Puede parecer que lo que te digo ahora, sea contrario a lo que siempre he dicho. Normalmente siempre digo “hacia adelante”, paso al frente. Pero hoy te digo un paso atrás. Siempre vamos corriendo. Estamos en la cultura del ya. De correr, más, de ir más rápido que los demás, de correr más, aprender más y más rápido. De maximizar tiempos, optimizar cada segundo. Queremos ser mejor comunicadores en talleres de 2 horas, tener mentalidad estratégica en 3h y aprender chino mientras dormimos.

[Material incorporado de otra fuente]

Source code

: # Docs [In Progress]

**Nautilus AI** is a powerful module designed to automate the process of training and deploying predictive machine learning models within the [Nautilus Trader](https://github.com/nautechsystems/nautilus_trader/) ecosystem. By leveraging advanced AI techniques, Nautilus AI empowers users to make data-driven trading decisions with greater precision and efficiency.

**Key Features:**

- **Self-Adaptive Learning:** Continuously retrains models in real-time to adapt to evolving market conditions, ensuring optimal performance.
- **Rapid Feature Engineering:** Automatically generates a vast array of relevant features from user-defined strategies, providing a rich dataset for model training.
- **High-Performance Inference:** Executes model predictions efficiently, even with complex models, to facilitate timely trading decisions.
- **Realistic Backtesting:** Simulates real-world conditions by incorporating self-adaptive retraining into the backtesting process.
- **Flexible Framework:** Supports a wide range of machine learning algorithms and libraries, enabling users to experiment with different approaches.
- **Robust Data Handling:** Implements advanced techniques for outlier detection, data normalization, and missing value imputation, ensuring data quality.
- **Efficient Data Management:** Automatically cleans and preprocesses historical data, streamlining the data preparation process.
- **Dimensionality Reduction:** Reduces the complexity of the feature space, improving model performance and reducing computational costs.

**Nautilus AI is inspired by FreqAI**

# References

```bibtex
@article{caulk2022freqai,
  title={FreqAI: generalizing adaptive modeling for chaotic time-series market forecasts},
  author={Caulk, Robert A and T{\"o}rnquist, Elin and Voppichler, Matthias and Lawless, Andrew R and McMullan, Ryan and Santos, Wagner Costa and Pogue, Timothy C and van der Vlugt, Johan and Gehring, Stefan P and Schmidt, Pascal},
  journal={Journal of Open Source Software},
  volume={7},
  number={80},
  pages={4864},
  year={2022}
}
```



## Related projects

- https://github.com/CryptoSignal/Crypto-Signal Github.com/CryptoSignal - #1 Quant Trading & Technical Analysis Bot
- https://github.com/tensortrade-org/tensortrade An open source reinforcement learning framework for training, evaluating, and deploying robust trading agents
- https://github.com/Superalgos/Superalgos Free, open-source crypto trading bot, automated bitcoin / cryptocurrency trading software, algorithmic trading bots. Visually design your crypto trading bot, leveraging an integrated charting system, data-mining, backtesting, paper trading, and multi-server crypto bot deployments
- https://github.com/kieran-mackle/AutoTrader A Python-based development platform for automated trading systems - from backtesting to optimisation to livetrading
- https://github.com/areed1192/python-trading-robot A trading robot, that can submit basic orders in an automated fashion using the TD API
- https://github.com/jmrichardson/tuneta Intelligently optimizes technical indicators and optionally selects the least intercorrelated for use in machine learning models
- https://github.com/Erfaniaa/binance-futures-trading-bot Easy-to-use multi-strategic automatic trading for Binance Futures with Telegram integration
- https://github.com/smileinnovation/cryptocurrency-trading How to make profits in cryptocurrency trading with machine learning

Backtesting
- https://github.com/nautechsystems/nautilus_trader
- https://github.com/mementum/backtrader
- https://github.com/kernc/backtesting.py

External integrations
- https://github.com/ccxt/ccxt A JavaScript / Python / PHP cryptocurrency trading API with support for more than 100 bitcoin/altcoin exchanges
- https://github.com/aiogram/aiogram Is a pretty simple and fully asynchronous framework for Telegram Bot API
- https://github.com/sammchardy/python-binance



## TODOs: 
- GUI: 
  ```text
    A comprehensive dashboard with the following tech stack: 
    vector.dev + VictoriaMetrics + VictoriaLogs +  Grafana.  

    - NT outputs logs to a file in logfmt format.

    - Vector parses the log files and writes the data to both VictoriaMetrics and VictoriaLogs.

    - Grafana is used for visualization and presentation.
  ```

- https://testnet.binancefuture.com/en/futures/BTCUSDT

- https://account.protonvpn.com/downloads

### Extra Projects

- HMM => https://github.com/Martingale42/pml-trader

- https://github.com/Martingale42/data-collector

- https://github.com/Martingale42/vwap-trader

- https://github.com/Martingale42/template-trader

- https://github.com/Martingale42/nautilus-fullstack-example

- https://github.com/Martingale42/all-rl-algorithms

Pero hoy rompo una lanza, y te digo que pares. Que saques la cabeza de donde la tengas. A veces el día a día nos absorbe tanto que perdemos la perspectiva de la vida. El día a día nos come, y siempre pensamos en más y en futuro. Por una vez, da un paso atrás, coge la perspectiva que necesites para entender las cosas que están pasando tan rápido y busca el sentido a lo que haces. No seas un robot, digno de la época taylorista o fordista. Aporta valor, entiende tu entorno y aporta tu valor añadido.

Entender y tener un motivo importante para hacer las cosas te dará una solidez y convicción que pocos hombres encontrarán en sus caminos. Que el ruido de la fiesta no te impida escuchar la melodía. Muchas cosas que quizá hoy no entiendas, con perspectiva entenderás porqué pasaron o no pasaron. 

Hoy dar un paso un paso atrás, es positivo, para coger impulso. Aunque solo sea para eso, hazlo!